Potential Treatments
Angiopoietin (Ang)-2 Blockage
Ang-2 is another cytokine with inflammatory and angiogenic properties that is expressed by EC. Ang-2 levels are regulated at the level of transcription by different cytokines including VEGF, as well as hypoxia and high-glucose levels, and stored in Weibel–Palade bodies before rapid release. It is elevated in eyes with clinically significant DMO as well as proliferative DR (PDR), and is thought to induce loss of vascular endothelial (VE)-cadherin through phosphorylation. Ang-2 may act by exerting a permissive role for supplementing the action of other pro-inflammatory cytokines through sensitisation of ECs to tumour necrosis factor (TNF)-α and subsequent expression of ICAM-1. Similarly, in the presence of VEGF, Ang-2 increases vascular permeability.

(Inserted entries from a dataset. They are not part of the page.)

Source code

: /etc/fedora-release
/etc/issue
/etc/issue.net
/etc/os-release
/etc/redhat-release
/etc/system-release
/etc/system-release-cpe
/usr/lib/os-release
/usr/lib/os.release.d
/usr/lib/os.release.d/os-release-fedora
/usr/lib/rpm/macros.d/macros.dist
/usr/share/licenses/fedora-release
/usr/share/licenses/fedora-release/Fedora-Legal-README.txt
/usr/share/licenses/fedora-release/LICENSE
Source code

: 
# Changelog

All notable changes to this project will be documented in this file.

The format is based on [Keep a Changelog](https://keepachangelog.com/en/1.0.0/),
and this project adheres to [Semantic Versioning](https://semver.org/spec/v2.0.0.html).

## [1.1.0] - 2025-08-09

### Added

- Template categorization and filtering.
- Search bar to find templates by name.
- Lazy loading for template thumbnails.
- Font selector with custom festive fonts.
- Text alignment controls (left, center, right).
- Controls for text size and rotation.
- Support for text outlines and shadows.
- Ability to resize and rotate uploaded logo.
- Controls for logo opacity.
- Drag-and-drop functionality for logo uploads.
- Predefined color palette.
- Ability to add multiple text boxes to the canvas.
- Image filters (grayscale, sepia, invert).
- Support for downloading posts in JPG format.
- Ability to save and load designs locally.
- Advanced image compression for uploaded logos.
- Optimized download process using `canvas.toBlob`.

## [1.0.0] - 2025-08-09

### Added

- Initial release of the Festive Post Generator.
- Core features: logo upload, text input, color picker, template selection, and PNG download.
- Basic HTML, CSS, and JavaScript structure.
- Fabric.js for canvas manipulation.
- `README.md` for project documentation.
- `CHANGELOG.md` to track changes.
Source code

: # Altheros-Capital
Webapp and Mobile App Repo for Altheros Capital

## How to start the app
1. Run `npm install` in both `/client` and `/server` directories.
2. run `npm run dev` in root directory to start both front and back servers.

Recently, You et al have reported that pan-retinal laser photocoagulation reduced the serum levels of Ang-2 and VEGF in diabetic patients with PDR compared with the significantly elevated pre-treatment levels. Another study showed that the changes in serum VEGF and Ang-2 following laser photocoagulation were not significant. It has been suggested that benfotiamine, a vitamin B1 derivative may block three major pathways of hyperglycaemia damage and prevent experimental DR. Yao et al have suggested that high glucose increased Ang-2 transcription through methoxyglyoxal modifications. Benfotiamine has also been reported to have anti-inflammatory effects. Ang-2 is not expressed by pericytes; pericytes express Ang-1 (and not Ang-2), which promote EC survival signalling, maintenance of endothelial barrier and vascular maturation and quiescence and reduces VEGF-stimulated leukocyte adhesion to ECs. Taurine has been reported to inhibit high glucose-induced apoptosis in retinal pericytes through increased Tie-2 expression and downregulation of Ang-2.
Sirolimus
Sirolimus (rapamycin), a macrolide antibiotic, has immunosuppressive and anti-proliferative activities through its inhibition of the mammalian target of rapamycin (mTOR). Sirolimus, through its inhibition of mTOR, inhibits VEGF expression and signalling, and downregulates HIF-1A. In addition, sirolimus has been shown to inhibit VEGF-induced microvascular permeability, and reduces protein kinase C (PKC) activity, as well as reduces the expression of inflammatory cytokines. Recently, a phase 1 study of subconjunctival and intravitreal sirolimus in DMO was reported by Dugel et al. No non-ocular adverse events were noted, and the systemic exposure to sirolimus was low. There were no serious ocular adverse events reported. A median BCVA improvement of 4.0 letters was noted at day 14 and maintained for 90 days, associated with a reduction in the CRT of −33 u at day 14 and −68.3 u at day 90. Similarly, Krishnadev et al in their phase I/II study reported sirolimus to be safe when administered subconjunctivally, although the treatment effect was variable. Progress in the development of sirolimus formulations for intraocular delivery (DE-109, Santen Pharma, Osaka, Japan) is encouraging.